▸ ACTIVITY
Every entry below must be retyped exactly, and the pictures must be left out.

▸ SUPPLIED MATERIAL
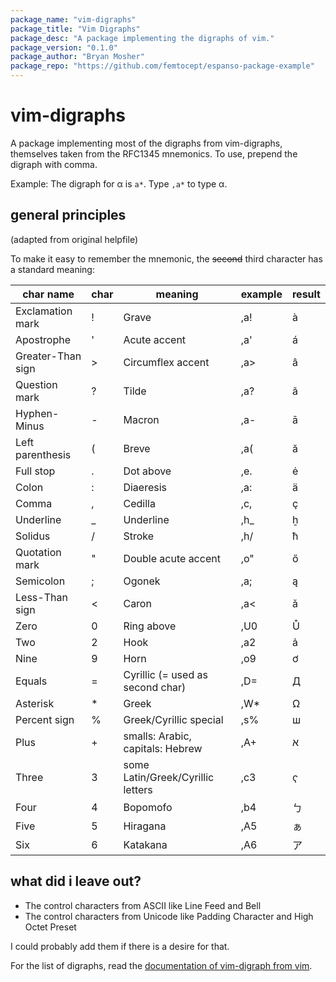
 ```yaml
---
package_name: "vim-digraphs"
package_title: "Vim Digraphs"
package_desc: "A package implementing the digraphs of vim."
package_version: "0.1.0"
package_author: "Bryan Mosher"
package_repo: "https://github.com/femtocept/espanso-package-example"
---
```


# vim-digraphs 

A package implementing most of the digraphs from vim-digraphs, themselves taken from the RFC1345 mnemonics. To use, prepend the digraph with comma.

Example: The digraph for α is `a*`. Type `,a*` to type α.

## general principles
(adapted from original helpfile)

To make it easy to remember the mnemonic, the ~~second~~ third character has
a standard meaning:

| char name             | char  | meaning                           | example | result |
|-----------------------|-------|-----------------------------------|---------|--------|
| Exclamation mark      | !     | Grave                             | ,a! | à |
| Apostrophe            | '     | Acute accent                      | ,a' | á |
| Greater-Than sign     | >     | Circumflex accent                 | ,a> | â |
| Question mark         | ?     | Tilde                             | ,a? | ã |
| Hyphen-Minus          | -     | Macron                            | ,a- | ā |
| Left parenthesis      | (     | Breve                             | ,a( | ă |
| Full stop             | .     | Dot above                         | ,e. | ė |
| Colon                 | :     | Diaeresis                         | ,a: | ä |
| Comma                 | ,     | Cedilla                           | ,c, | ç |
| Underline             | _     | Underline                         | ,h_ | ẖ |
| Solidus               | /     | Stroke                            | ,h/ | ħ |
| Quotation mark        | "     | Double acute accent               | ,o" | ő |
| Semicolon             | ;     | Ogonek                            | ,a; | ą |
| Less-Than sign        | <     | Caron                             | ,a< | ǎ |
| Zero                  | 0     | Ring above                        | ,U0 | Ů |
| Two                   | 2     | Hook                              | ,a2 | ả |
| Nine                  | 9     | Horn                              | ,o9 | ơ |
| Equals                | =     | Cyrillic (= used as second char)  | ,D= | Д |
| Asterisk              | *     | Greek                             | ,W* | Ω |
| Percent sign          | %     | Greek/Cyrillic special            | ,s% | ш |
| Plus                  | +     | smalls: Arabic, capitals: Hebrew  | ,A+ | א |
| Three                 | 3     | some Latin/Greek/Cyrillic letters | ,c3 | ҁ |
| Four                  | 4     | Bopomofo                          | ,b4 | ㄅ |
| Five                  | 5     | Hiragana                          | ,A5 | ぁ |
| Six                   | 6     | Katakana                          | ,A6 | ア |

## what did i leave out?

- The control characters from ASCII like Line Feed and Bell
- The control characters from Unicode like Padding Character and High Octet Preset

I could probably add them if there is a desire for that.

For the list of digraphs, read the [documentation of vim-digraph from
vim](https://vimhelp.org/digraph.txt.html#digraphs-default).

▸ FINAL ANSWER
 ```yaml
---
package_name: "vim-digraphs"
package_title: "Vim Digraphs"
package_desc: "A package implementing the digraphs of vim."
package_version: "0.1.0"
package_author: "Bryan Mosher"
package_repo: "https://github.com/femtocept/espanso-package-example"
---
```


# vim-digraphs 

A package implementing most of the digraphs from vim-digraphs, themselves taken from the RFC1345 mnemonics. To use, prepend the digraph with comma.

Example: The digraph for α is `a*`. Type `,a*` to type α.

## general principles
(adapted from original helpfile)

To make it easy to remember the mnemonic, the ~~second~~ third character has
a standard meaning:

| char name             | char  | meaning                           | example | result |
|-----------------------|-------|-----------------------------------|---------|--------|
| Exclamation mark      | !     | Grave                             | ,a! | à |
| Apostrophe            | '     | Acute accent                      | ,a' | á |
| Greater-Than sign     | >     | Circumflex accent                 | ,a> | â |
| Question mark         | ?     | Tilde                             | ,a? | ã |
| Hyphen-Minus          | -     | Macron                            | ,a- | ā |
| Left parenthesis      | (     | Breve                             | ,a( | ă |
| Full stop             | .     | Dot above                         | ,e. | ė |
| Colon                 | :     | Diaeresis                         | ,a: | ä |
| Comma                 | ,     | Cedilla                           | ,c, | ç |
| Underline             | _     | Underline                         | ,h_ | ẖ |
| Solidus               | /     | Stroke                            | ,h/ | ħ |
| Quotation mark        | "     | Double acute accent               | ,o" | ő |
| Semicolon             | ;     | Ogonek                            | ,a; | ą |
| Less-Than sign        | <     | Caron                             | ,a< | ǎ |
| Zero                  | 0     | Ring above                        | ,U0 | Ů |
| Two                   | 2     | Hook                              | ,a2 | ả |
| Nine                  | 9     | Horn                              | ,o9 | ơ |
| Equals                | =     | Cyrillic (= used as second char)  | ,D= | Д |
| Asterisk              | *     | Greek                             | ,W* | Ω |
| Percent sign          | %     | Greek/Cyrillic special            | ,s% | ш |
| Plus                  | +     | smalls: Arabic, capitals: Hebrew  | ,A+ | א |
| Three                 | 3     | some Latin/Greek/Cyrillic letters | ,c3 | ҁ |
| Four                  | 4     | Bopomofo                          | ,b4 | ㄅ |
| Five                  | 5     | Hiragana                          | ,A5 | ぁ |
| Six                   | 6     | Katakana                          | ,A6 | ア |

## what did i leave out?

- The control characters from ASCII like Line Feed and Bell
- The control characters from Unicode like Padding Character and High Octet Preset

I could probably add them if there is a desire for that.

For the list of digraphs, read the [documentation of vim-digraph from
vim](https://vimhelp.org/digraph.txt.html#digraphs-default).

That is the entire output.